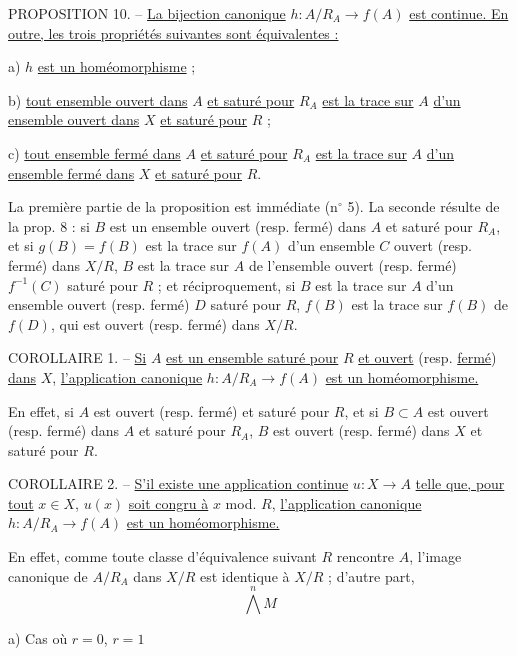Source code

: PROPOSITION 10. -- \uline{La bijection canonique} $h:A/R_A\to f(A)$ \uline{est continue. En outre, les trois propriétés suivantes sont équivalentes :}

a) $h$ \uline{est un homéomorphisme} ;

b) \uline{tout ensemble ouvert dans} $A$ \uline{et saturé pour} $R_A$ \uline{est la trace sur} $A$ \uline{d'un ensemble ouvert dans} $X$ \uline{et saturé pour} $R$ ;

c) \uline{tout ensemble fermé dans} $A$ \uline{et saturé pour} $R_A$ \uline{est la trace sur} $A$ \uline{d'un ensemble fermé dans} $X$ \uline{et saturé pour} $R$.

La première partie de la proposition est immédiate (n$^{\circ}$ 5). La seconde résulte de la prop. 8 : si $B$ est un ensemble ouvert (resp. fermé) dans $A$ et saturé pour $R_A$, et si $g(B)=f(B)$ est la trace sur $f(A)$ d'un ensemble $C$ ouvert (resp. fermé) dans $X/R$, $B$ est la trace sur $A$ de l'ensemble ouvert (resp. fermé) $f^{-1}(C)$ saturé pour $R$ ; et réciproquement, si $B$ est la trace sur $A$ d'un ensemble ouvert (resp. fermé) $D$ saturé pour $R$, $f(B)$ est la trace sur $f(B)$ de $f(D)$, qui est ouvert (resp. fermé) dans $X/R$.

COROLLAIRE 1. -- \uline{Si} $A$ \uline{est un ensemble saturé pour} $R$ \uline{et ouvert} (resp. \uline{fermé}) \uline{dans} $X$, \uline{l'application canonique} $h:A/R_A\to f(A)$ \uline{est un homéomorphisme.}

En effet, si $A$ est ouvert (resp. fermé) et saturé pour $R$, et si $B\subset A$ est ouvert (resp. fermé) dans $A$ et saturé pour $R_A$, $B$ est ouvert (resp. fermé) dans $X$ et saturé pour $R$.

COROLLAIRE 2. -- \uline{S'il existe une application continue} $u:X\to A$ \uline{telle que, pour tout} $x\in X$, $u(x)$ \uline{soit congru à} $x$ mod. $R$, \uline{l'application canonique} $h:A/R_A\to f(A)$ \uline{est un homéomorphisme.}

En effet, comme toute classe d'équivalence suivant $R$ rencontre $A$, l'image canonique de $A/R_A$ dans $X/R$ est identique à $X/R$ ; d'autre part,
\[\bigwedge^n M\]

a) Cas où $r=0$, $r=1$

****************

Set the pictures aside and reproduce the data above exactly.

### Written response
Source code

: PROPOSITION 10. -- \uline{La bijection canonique} $h:A/R_A\to f(A)$ \uline{est continue. En outre, les trois propriétés suivantes sont équivalentes :}

a) $h$ \uline{est un homéomorphisme} ;

b) \uline{tout ensemble ouvert dans} $A$ \uline{et saturé pour} $R_A$ \uline{est la trace sur} $A$ \uline{d'un ensemble ouvert dans} $X$ \uline{et saturé pour} $R$ ;

c) \uline{tout ensemble fermé dans} $A$ \uline{et saturé pour} $R_A$ \uline{est la trace sur} $A$ \uline{d'un ensemble fermé dans} $X$ \uline{et saturé pour} $R$.

La première partie de la proposition est immédiate (n$^{\circ}$ 5). La seconde résulte de la prop. 8 : si $B$ est un ensemble ouvert (resp. fermé) dans $A$ et saturé pour $R_A$, et si $g(B)=f(B)$ est la trace sur $f(A)$ d'un ensemble $C$ ouvert (resp. fermé) dans $X/R$, $B$ est la trace sur $A$ de l'ensemble ouvert (resp. fermé) $f^{-1}(C)$ saturé pour $R$ ; et réciproquement, si $B$ est la trace sur $A$ d'un ensemble ouvert (resp. fermé) $D$ saturé pour $R$, $f(B)$ est la trace sur $f(B)$ de $f(D)$, qui est ouvert (resp. fermé) dans $X/R$.

COROLLAIRE 1. -- \uline{Si} $A$ \uline{est un ensemble saturé pour} $R$ \uline{et ouvert} (resp. \uline{fermé}) \uline{dans} $X$, \uline{l'application canonique} $h:A/R_A\to f(A)$ \uline{est un homéomorphisme.}

En effet, si $A$ est ouvert (resp. fermé) et saturé pour $R$, et si $B\subset A$ est ouvert (resp. fermé) dans $A$ et saturé pour $R_A$, $B$ est ouvert (resp. fermé) dans $X$ et saturé pour $R$.

COROLLAIRE 2. -- \uline{S'il existe une application continue} $u:X\to A$ \uline{telle que, pour tout} $x\in X$, $u(x)$ \uline{soit congru à} $x$ mod. $R$, \uline{l'application canonique} $h:A/R_A\to f(A)$ \uline{est un homéomorphisme.}

En effet, comme toute classe d'équivalence suivant $R$ rencontre $A$, l'image canonique de $A/R_A$ dans $X/R$ est identique à $X/R$ ; d'autre part,
\[\bigwedge^n M\]

a) Cas où $r=0$, $r=1$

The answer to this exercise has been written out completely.